Docker – compose configuration

Docker-compose can be used directly to start the container.

After starting the container, start the Hadoop cluster

On the hadoop02

  • To switch users, run the su hadoop command
  • Run HDFS namenode-format
  • Execution: start – DFS. Sh

On the hadoop03

  • To switch users, run the su hadoop command

  • Execution: start – yarn.

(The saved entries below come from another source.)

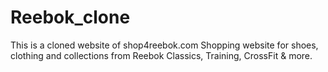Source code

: # Reebok_clone
 
This is a cloned website of shop4reebok.com
Shopping website for shoes, clothing and collections from Reebok Classics, Training, CrossFit & more.

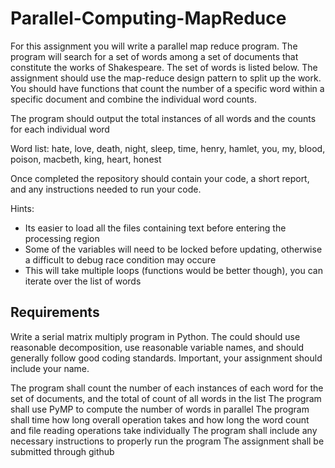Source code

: # Parallel-Computing-MapReduce
For this assignment you will write a parallel map reduce program. The program will search for a set 
of words among a set of documents that constitute the works of Shakespeare. The set of words is listed 
below. The assignment should use the map-reduce design pattern to split up the work. You should have
functions that count the number of a specific word within a specific document and combine the individual
word counts.

The program should output the total instances of all words and the counts for each individual word

Word list:
hate, love, death, night, sleep, time, henry, hamlet, you, my, blood, poison, macbeth, king, heart, honest

Once completed the repository should contain your code, a short report, and any instructions needed to run your code.

Hints: 
* Its easier to load all the files containing text before entering the processing region
* Some of the variables will need to be locked before updating, otherwise a difficult to debug race condition may occure
* This will take multiple loops (functions would be better though), you can iterate over the list of words

## Requirements 

Write a serial matrix multiply program in Python. The could should use reasonable decomposition, use reasonable variable names, and should generally follow good coding standards. Important, your assignment should include your name. 

The program shall count the number of each instances of each word for the set of documents, and the total of count of all words in the list
The program shall use PyMP to compute the number of words in parallel
The program shall time how long overall operation takes and how long the word count and file reading operations take individually
The program shall include any necessary instructions to properly run the program 
The assignment shall be submitted through github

Sh

version: "3"

services:
  hadoop02:
    image: guozhenhua/hadoop:5
    container_name: hadoop02
    privileged: true
    ports:
      - 9870: 9870
    networks:
      net1:
        ipv4_address: 172.18. 012.

  hadoop03:
    image: guozhenhua/hadoop:5
    container_name: hadoop03
    privileged: true
    ports:
      - 8088: 8088
    networks:
      net1:
        ipv4_address: 172.18. 013.
      
  hadoop04:
    image: guozhenhua/hadoop:5
    container_name: hadoop04
    privileged: true
    ports:
      - 9868: 9868
    networks:
      net1:
        ipv4_address: 172.18. 014.

networks:
  net1:
    driver: bridge
    ipam:
      config:
        - subnet: 172.18. 0. 0/ 24
          gateway: 172.18. 01.

Copy the code

Note:

  • The **IP address and container_name ** in the configuration file cannot be changed arbitrarily. You need to modify /etc/hosts in the container.
  • Privileged: true This is necessary, otherwise the SSHD service cannot be started, and the cluster cannot be connected and logged in during startup.